▸ Study material:

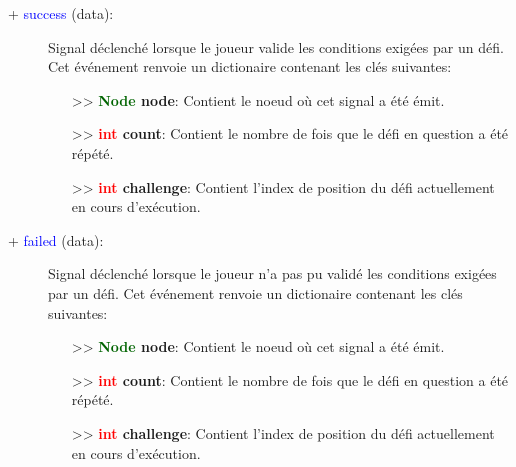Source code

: \documentclass[a4paper, 11pt]{article}
\begin{document}
	\begin{description}
		\item [+ \textcolor{blue}{success} (data):] Signal déclenché lorsque le joueur valide les conditions 
		exigées par un défi. Cet événement renvoie un dictionaire contenant les clés suivantes:
		\begin{itemize}
			\item [>> \textbf{\textcolor{darkgreen}{Node} node}:] Contient le noeud où cet signal a été 
			émit.
			\item [>> \textbf{\textcolor{red}{int} count}:] Contient le nombre de fois que le défi en 
			question a été répété.
			\item [>> \textbf{\textcolor{red}{int} challenge}:] Contient l'index de position du défi 
			actuellement en cours d'exécution.\\
		\end{itemize}
	\end{description}
	\begin{description}
		\item [+ \textcolor{blue}{failed} (data):] Signal déclenché lorsque le joueur n'a pas pu validé les 
		conditions exigées par un défi. Cet événement renvoie un dictionaire contenant les clés suivantes:
		\begin{itemize}
			\item [>> \textbf{\textcolor{darkgreen}{Node} node}:] Contient le noeud où cet signal a été 
			émit.
			\item [>> \textbf{\textcolor{red}{int} count}:] Contient le nombre de fois que le défi en 
			question a été répété.
			\item [>> \textbf{\textcolor{red}{int} challenge}:] Contient l'index de position du défi 
			actuellement en cours d'exécution.\\
		\end{itemize}
	\end{description}
\end{document}
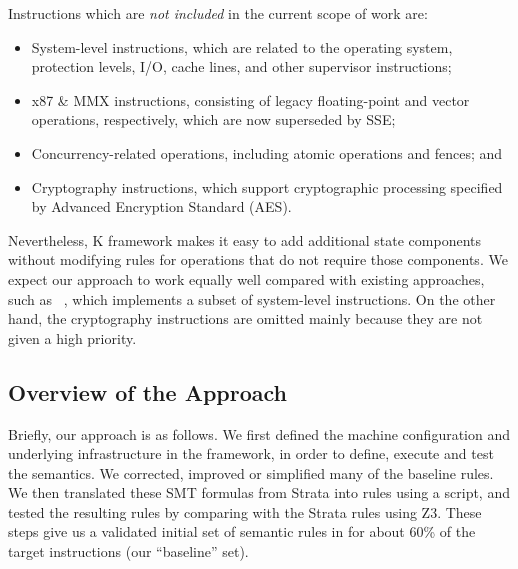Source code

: Instructions which are \emph{not included} in the current scope of work are:
\begin{itemize}
\item System-level instructions, which are related to the operating system, 
protection levels, I/O, cache lines, and other supervisor instructions; 
\item x87 \& MMX instructions, consisting of legacy floating-point and 
vector operations, respectively, which are now superseded by SSE; 
\item Concurrency-related operations, including atomic operations and 
fences; and 
\item Cryptography instructions, which support cryptographic processing 
specified by Advanced Encryption Standard (AES). 
\end{itemize} 
%
Nevertheless, K framework makes it easy to add additional state components 
without modifying rules for operations that do not require those components. We 
expect our approach to work equally well compared with existing approaches, 
such as ~\cite{Goel:ProCoS17}, which implements a subset of system-level 
instructions. On the other hand, the cryptography instructions are omitted 
mainly because they are not given a high priority.

\subsection{Overview of the Approach}
\label{sec:Approach:Overview}

Briefly, our approach is as follows.
%
We first defined the machine configuration and underlying infrastructure in the \K framework, in order to define, execute and test the \ISA semantics.
%
%
We corrected, improved or simplified many of the baseline rules.
%
We then translated these SMT formulas from Strata into \K rules using a script, and tested the resulting rules by comparing with the Strata rules using Z3.
%
These steps give us a validated initial set of semantic rules in \K for about 60\% of the target instructions (our ``baseline'' set).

▸ What the task asks: Whenever a line above has the word "clés" in it, copy that line.

▸ Answer box:
		exigées par un défi. Cet événement renvoie un dictionaire contenant les clés suivantes:
		conditions exigées par un défi. Cet événement renvoie un dictionaire contenant les clés suivantes:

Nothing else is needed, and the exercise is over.